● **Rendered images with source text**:
- Opening Delimiter -

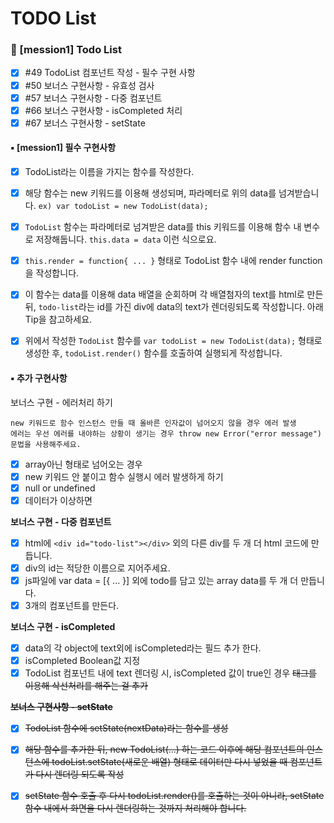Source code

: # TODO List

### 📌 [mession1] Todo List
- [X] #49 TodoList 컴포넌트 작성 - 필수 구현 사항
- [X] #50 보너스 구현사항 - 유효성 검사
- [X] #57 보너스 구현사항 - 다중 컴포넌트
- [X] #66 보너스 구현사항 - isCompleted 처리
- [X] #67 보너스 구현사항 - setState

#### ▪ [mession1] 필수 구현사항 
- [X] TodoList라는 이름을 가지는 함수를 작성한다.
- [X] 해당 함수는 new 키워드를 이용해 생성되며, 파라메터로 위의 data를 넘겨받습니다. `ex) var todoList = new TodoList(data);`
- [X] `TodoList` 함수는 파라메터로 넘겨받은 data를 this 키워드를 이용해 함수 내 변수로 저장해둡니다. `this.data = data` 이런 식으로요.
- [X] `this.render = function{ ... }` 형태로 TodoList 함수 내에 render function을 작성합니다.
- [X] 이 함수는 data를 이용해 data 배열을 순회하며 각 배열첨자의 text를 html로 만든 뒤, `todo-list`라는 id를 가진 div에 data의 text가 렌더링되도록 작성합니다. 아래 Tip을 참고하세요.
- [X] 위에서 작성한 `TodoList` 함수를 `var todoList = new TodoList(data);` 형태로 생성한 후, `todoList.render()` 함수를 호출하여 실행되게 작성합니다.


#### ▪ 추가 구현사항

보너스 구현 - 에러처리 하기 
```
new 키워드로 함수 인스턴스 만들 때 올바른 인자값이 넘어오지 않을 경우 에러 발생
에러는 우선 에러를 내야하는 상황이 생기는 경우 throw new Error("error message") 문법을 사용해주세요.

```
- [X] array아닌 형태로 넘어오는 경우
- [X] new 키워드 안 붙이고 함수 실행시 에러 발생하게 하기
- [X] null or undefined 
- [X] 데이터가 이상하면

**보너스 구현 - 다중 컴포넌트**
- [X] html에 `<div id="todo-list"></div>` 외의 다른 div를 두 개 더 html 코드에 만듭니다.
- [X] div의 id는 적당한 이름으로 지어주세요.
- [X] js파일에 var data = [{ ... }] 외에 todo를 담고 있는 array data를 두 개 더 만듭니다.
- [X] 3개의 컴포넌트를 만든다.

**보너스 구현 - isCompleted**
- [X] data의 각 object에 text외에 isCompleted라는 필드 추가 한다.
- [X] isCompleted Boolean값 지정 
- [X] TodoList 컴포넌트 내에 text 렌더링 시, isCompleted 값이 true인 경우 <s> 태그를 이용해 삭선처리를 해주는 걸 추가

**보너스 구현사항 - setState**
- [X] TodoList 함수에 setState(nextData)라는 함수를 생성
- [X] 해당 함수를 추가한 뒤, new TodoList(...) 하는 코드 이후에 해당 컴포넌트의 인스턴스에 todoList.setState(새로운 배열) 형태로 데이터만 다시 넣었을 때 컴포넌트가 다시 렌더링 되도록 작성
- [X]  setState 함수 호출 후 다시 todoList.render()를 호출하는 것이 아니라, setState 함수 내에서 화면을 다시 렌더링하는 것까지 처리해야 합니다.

- Closing Delimiter -

● **Work order**:
Take the records above and return, word for word, only the lines that fall from the line with "- [X] div의 id는 적당한 이름으로 지어주세요." to the line with "- [X] isCompleted Boolean값 지정", both of them included.

● **Answer section**:
- [X] div의 id는 적당한 이름으로 지어주세요.
- [X] js파일에 var data = [{ ... }] 외에 todo를 담고 있는 array data를 두 개 더 만듭니다.
- [X] 3개의 컴포넌트를 만든다.

**보너스 구현 - isCompleted**
- [X] data의 각 object에 text외에 isCompleted라는 필드 추가 한다.
- [X] isCompleted Boolean값 지정 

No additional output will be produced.